-- EXTRACTED INFORMATION follows --

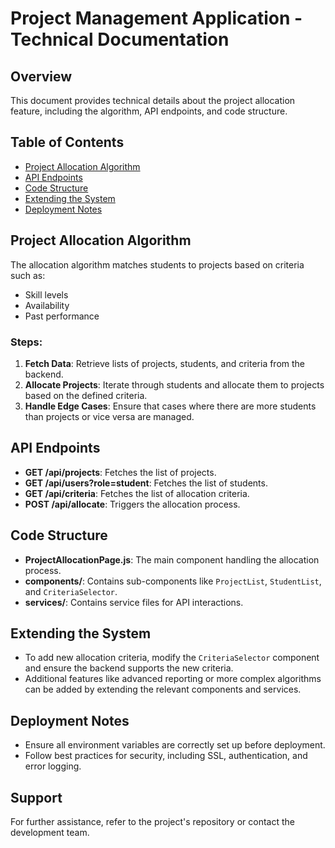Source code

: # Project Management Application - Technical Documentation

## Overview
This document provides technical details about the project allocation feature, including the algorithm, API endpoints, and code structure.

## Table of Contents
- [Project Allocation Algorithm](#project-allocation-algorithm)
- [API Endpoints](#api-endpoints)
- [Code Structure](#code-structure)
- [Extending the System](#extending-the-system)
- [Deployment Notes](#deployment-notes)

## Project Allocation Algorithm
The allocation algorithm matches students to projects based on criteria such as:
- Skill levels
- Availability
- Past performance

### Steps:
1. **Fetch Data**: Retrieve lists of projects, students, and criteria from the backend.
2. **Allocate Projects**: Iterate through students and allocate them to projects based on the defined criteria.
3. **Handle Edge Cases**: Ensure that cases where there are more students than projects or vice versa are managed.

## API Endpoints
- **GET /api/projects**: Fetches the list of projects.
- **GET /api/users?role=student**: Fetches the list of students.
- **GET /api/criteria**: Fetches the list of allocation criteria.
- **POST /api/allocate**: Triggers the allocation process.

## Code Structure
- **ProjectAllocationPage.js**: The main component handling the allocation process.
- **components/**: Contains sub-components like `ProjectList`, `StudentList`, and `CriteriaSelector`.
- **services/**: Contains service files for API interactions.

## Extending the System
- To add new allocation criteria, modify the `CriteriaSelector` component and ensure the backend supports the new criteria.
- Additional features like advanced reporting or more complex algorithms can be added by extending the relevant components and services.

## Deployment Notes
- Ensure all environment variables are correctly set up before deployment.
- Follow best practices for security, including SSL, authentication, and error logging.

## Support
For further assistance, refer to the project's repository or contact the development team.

-- EXTRACTED INFORMATION concluded --

**PROBLEM REQUIREMENTS**. Give again, exactly, the lines from the start of the data through the one holding "## Table of Contents"; omit the pictures.

**ANSWER BELOW**.
Source code

: # Project Management Application - Technical Documentation

## Overview
This document provides technical details about the project allocation feature, including the algorithm, API endpoints, and code structure.

## Table of Contents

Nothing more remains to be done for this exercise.